The speculation is a nightmare for Woods, who has zealously guarded his privacy since his early days on Tour. One of his first and rare public missteps was a feature story in GQ Magazine where he was quoted making off-colour jokes. Once burned, he has controlled his public image since, cutting those who don't support his quest out of his inner circle. His wife, Elin Nordegren, has been even more low profile. One of the few public glimpses of their relationship was after Woods won the 2006 British Open and collapsed into her arms in tears, still grieving the death of his father earlier that summer.

But putting off the police is not like brushing aside pesky reporters. The FHP are seeking a search warrant on Woods's home, the irony being the extensive security cameras around the property Woods relies on to keep the world at bay might invite a level of scrutiny he never dreamed of. They're looking for any evidence that might corroborate the limited version of events - Woods was injured in a minor car crash and his wife was wielding a golf club to rescue him - or which might give weight to the more racy accounts circulating: Nordegren; his elfin Swedish bride and mother of his two young children, attacked him in a jealous rage over the tabloid tales of his infidelity; chased him out of the house in the middle of the night beating his car all the while with a golf club, causing his distraction and the accident.

But it's not as though he hasn't seen moments likes these play out before. Two of his closest friends and mentors are NBA stars Michael Jordan and Charles Barkley, who have weathered fallout from their "boys will be boys" drinking, gambling, womanizing - and yes golfing - ways reasonably well, though not without cost.
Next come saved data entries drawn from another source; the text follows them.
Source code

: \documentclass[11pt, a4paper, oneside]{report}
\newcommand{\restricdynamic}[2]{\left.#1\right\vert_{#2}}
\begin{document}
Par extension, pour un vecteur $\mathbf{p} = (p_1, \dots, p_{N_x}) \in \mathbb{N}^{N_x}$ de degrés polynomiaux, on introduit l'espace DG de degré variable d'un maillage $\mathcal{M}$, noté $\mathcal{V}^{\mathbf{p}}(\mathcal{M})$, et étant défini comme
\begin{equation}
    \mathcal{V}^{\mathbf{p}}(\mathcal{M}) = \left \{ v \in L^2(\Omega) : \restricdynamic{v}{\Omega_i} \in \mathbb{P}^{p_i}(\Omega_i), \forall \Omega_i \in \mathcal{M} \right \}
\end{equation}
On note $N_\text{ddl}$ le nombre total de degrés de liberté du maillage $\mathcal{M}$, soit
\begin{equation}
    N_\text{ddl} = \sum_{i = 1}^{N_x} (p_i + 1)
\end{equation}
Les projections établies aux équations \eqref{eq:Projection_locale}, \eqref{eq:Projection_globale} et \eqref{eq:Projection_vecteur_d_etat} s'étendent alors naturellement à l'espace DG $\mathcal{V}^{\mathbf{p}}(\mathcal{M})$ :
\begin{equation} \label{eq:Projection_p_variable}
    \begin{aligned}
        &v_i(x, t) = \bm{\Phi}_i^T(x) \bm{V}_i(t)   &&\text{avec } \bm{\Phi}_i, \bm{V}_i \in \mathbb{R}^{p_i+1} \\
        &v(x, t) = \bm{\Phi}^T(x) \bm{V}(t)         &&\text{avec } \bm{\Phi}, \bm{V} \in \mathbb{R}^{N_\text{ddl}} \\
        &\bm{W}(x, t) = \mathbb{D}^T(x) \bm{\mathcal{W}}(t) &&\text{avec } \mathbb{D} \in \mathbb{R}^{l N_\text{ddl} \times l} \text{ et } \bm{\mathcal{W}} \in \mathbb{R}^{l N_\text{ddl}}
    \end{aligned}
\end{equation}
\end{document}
Jordan - one of the only athletes in Woods's league as a celebrity endorser - had to pay a $168-million divorce settlement in 2007; Barkley, more famous in retirement as a broadcaster than he was in his playing days, was arrested for drunk driving earlier this year explaining to the arresting officer he was in a rush to get oral sex from a new friend, which earned him points for honesty but didn't save him a conviction.

How long Woods's silence can or will last is an interesting question. Legal experts were speculating that by keeping the police at bay he can allow his injuries to heal, robbing authorities of the evidence they would require to charge his wife with domestic assault. Even his fans were growing impatient with his vague answers, at least based on the comments on his website.

"I am one of your biggest fans," read one posted yesterday. "I hope you will face up to the situation and tell us what happened, we will forgive you. You are human like the [rest]of us and can make a mistake. I feel your great image will be tainted the longer you wait to explain what happened."

Or another: "It's always the lie that escalates the problem. Get the truth out NOW and life will be better."

Bill Paul has likely dealt with Woods as much any Canadian in the golf industry. As the tournament director of the Canadian Open it's his job to recruit Woods, because the mere presence of the luminous star means a flood of money and prestige for all concerned. And while Paul has had to field his share of esoteric requests in order to entice other golfers to grace his event, in his experience Woods is just your regular budding billionaire next door.

When Woods won the Open in 2000 at Glen Abbey Golf Club in Oakville, he stayed at the Mississauga Holiday Inn adjacent to the QEW highway and dined at a local Boston Pizza.

"The guy I've known and dealt with in groups and in one-on-one situations is just like one of us," Paul said. "He might come across as guarded publicly, but he's not like that at all when I talk to him. He likes to talk sports, football, whatever the news of the day is. He'll ask me how my boys are doing. People have him on a pedestal, but to me he's always enjoyed being one of the guys."

And like, regular guys who enjoy a bit of golf and talking sports with their buddies, Tigers Woods is likely no better trying to explain his indiscretions to an angry spouse in the wee hours of the morning than anyone of them.